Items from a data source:

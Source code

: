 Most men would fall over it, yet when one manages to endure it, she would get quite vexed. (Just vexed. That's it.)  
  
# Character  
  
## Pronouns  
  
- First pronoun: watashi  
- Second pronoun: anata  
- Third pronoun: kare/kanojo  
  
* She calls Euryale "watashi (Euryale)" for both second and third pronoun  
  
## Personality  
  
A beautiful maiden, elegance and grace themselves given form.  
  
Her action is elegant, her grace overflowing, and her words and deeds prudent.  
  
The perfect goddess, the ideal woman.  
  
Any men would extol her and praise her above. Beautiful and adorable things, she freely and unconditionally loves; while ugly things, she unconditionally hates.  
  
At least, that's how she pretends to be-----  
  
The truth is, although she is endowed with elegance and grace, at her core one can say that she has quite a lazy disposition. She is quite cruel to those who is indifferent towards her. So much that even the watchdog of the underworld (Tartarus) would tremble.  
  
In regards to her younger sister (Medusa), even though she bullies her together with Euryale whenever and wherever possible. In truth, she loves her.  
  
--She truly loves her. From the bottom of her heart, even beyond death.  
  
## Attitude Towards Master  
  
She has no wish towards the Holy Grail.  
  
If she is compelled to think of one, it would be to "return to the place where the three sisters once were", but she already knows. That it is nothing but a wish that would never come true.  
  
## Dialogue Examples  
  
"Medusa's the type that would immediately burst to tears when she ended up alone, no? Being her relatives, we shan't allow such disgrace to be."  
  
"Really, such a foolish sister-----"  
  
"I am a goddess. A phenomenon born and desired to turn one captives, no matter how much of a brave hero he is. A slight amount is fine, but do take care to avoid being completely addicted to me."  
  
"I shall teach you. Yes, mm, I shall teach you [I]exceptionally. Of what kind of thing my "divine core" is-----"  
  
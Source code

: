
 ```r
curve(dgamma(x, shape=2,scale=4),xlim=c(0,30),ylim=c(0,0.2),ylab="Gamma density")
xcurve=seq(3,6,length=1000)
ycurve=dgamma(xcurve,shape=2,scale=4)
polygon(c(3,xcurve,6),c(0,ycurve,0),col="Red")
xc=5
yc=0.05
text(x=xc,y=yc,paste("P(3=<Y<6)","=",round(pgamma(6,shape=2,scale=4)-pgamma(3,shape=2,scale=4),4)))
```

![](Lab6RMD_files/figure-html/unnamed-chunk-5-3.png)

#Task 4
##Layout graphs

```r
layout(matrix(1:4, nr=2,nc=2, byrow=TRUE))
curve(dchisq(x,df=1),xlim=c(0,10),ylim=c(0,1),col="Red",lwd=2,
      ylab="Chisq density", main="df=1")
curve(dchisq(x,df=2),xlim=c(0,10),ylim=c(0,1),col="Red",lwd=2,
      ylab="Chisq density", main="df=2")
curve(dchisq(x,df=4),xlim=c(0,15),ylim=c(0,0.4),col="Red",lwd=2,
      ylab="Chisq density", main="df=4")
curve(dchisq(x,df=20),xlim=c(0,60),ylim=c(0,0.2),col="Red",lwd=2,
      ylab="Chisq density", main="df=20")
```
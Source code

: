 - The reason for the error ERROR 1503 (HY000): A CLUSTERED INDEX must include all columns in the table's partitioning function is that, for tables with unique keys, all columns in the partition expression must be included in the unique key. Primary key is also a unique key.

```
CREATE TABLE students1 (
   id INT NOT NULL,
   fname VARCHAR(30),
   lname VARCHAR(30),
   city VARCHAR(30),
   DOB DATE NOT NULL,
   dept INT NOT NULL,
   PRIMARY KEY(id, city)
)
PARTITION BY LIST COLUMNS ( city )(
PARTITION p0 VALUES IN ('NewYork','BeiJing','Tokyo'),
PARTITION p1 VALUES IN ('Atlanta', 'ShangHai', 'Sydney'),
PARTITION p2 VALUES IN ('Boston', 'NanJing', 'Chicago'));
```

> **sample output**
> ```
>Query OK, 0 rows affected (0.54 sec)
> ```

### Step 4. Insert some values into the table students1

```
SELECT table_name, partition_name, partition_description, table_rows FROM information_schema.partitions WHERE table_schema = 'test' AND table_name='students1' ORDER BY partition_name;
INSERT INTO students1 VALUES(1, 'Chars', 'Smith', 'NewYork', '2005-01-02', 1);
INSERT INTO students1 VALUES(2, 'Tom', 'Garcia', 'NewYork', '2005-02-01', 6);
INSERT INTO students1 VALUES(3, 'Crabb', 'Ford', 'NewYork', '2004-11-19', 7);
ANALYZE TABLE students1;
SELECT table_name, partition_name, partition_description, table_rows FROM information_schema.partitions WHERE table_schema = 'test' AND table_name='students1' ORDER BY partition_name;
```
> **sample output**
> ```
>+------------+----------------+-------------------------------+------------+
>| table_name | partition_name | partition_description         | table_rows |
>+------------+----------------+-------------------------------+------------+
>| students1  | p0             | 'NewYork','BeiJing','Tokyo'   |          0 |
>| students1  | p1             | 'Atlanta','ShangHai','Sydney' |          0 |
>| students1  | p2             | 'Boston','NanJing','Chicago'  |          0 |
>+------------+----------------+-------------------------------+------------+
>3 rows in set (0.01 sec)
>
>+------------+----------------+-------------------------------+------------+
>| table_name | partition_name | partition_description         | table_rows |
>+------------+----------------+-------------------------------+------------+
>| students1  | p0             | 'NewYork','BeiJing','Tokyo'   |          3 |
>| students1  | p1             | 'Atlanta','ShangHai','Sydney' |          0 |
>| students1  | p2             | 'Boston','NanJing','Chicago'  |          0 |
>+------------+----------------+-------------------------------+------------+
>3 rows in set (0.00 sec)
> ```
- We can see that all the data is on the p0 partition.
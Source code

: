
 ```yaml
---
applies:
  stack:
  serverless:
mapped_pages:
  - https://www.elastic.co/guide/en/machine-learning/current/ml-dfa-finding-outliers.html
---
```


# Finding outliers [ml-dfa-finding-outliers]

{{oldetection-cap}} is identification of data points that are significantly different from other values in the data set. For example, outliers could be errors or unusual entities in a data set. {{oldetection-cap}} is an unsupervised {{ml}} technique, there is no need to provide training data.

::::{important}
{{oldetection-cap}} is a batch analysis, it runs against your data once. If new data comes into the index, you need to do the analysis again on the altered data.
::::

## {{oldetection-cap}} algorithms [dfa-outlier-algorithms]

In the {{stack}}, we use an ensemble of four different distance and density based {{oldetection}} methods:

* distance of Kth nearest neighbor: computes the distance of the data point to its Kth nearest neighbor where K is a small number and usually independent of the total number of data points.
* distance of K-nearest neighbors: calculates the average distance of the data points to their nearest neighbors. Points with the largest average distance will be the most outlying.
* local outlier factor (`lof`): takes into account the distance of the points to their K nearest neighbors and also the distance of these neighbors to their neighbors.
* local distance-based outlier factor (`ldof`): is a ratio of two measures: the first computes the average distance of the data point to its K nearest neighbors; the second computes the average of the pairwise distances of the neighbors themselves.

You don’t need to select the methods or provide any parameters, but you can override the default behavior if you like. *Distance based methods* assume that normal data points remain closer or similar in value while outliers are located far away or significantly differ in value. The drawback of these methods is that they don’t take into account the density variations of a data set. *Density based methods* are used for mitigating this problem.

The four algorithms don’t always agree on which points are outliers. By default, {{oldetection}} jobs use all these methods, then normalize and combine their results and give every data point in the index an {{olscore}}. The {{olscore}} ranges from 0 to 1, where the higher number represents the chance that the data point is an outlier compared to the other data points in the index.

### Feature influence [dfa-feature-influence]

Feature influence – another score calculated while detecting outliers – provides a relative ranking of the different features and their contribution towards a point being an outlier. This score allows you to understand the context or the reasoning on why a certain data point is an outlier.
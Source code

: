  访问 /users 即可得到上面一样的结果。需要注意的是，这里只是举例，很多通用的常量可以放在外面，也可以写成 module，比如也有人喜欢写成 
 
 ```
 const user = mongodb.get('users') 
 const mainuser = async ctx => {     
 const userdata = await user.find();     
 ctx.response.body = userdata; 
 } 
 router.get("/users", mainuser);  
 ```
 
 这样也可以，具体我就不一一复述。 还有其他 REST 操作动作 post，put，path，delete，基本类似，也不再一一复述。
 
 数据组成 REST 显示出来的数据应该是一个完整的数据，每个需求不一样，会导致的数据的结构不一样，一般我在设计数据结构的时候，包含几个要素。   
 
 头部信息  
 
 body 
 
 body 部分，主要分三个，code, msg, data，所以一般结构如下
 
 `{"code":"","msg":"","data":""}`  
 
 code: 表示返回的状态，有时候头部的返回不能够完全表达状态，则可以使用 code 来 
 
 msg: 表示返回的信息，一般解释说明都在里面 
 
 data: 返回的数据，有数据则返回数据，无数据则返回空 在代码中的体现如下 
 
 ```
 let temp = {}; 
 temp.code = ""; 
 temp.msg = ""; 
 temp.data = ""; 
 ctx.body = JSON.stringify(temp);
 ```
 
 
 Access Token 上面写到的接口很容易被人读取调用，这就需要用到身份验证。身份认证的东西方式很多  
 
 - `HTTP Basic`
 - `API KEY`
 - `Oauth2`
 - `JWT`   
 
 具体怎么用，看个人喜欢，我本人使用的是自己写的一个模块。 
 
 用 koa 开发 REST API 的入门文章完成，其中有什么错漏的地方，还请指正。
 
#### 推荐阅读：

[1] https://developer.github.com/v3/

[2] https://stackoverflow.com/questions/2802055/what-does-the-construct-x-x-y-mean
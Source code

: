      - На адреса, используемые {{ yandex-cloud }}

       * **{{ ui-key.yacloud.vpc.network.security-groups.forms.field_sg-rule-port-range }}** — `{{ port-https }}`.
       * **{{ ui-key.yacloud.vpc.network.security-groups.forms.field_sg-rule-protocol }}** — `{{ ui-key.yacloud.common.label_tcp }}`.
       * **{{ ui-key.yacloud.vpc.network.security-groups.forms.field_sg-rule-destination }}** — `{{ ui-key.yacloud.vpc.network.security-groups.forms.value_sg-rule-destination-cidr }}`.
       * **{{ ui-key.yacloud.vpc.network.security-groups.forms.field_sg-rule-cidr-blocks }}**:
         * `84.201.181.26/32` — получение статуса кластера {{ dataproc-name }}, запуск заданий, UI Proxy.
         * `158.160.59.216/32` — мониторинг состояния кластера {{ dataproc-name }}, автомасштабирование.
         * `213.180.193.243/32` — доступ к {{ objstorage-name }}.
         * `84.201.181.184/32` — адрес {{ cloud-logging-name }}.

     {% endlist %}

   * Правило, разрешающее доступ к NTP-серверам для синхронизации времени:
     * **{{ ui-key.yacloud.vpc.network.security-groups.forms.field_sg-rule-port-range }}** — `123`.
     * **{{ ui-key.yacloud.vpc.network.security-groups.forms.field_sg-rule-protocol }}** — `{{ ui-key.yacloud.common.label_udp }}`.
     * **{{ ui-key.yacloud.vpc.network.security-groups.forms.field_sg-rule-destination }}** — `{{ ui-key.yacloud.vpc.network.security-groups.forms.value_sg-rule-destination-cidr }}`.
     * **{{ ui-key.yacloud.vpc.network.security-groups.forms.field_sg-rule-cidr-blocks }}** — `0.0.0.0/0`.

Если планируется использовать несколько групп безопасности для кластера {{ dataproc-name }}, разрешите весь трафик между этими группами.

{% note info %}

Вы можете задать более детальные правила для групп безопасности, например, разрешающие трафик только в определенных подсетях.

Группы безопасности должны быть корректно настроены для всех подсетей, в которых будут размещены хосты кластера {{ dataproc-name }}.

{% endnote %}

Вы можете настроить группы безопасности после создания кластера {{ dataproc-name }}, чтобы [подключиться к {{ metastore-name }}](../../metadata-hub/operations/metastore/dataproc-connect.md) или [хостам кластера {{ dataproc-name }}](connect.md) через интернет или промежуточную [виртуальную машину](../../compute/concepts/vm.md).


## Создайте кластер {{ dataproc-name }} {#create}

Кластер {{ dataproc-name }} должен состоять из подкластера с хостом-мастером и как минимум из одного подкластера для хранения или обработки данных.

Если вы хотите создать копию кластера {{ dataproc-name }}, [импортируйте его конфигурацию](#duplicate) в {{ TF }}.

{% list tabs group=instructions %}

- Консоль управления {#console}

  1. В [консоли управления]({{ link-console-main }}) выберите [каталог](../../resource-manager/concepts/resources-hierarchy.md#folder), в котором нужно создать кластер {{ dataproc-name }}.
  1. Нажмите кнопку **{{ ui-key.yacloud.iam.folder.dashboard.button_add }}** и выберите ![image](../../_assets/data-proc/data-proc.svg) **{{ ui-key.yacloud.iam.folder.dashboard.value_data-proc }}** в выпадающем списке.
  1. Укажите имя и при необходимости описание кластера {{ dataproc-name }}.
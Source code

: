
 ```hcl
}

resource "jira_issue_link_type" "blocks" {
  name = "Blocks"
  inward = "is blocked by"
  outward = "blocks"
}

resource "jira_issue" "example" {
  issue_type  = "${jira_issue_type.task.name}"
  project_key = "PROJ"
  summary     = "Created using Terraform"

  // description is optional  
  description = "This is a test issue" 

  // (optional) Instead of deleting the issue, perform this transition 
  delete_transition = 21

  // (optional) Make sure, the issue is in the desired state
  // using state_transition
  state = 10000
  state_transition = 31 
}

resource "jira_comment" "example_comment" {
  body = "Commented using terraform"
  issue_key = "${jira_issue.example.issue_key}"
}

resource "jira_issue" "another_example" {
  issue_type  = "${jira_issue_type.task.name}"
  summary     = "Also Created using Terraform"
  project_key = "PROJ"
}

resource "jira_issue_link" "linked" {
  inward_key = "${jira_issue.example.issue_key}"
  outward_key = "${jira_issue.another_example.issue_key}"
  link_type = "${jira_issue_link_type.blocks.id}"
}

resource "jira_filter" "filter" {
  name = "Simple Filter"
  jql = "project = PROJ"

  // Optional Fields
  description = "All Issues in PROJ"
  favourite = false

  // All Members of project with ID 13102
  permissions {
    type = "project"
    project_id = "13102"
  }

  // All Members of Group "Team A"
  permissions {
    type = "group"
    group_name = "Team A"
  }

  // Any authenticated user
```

Aim of the exercise:
Here the job is to transcribe the lines from the first line of the data through the line containing "- Third pronoun: kare/kanojo", inclusive, exactly and with nothing else.

Result of the task:
Source code

: Most men would fall over it, yet when one manages to endure it, she would get quite vexed. (Just vexed. That's it.)  
  
# Character  
  
## Pronouns  
  
- First pronoun: watashi  
- Second pronoun: anata  
- Third pronoun: kare/kanojo  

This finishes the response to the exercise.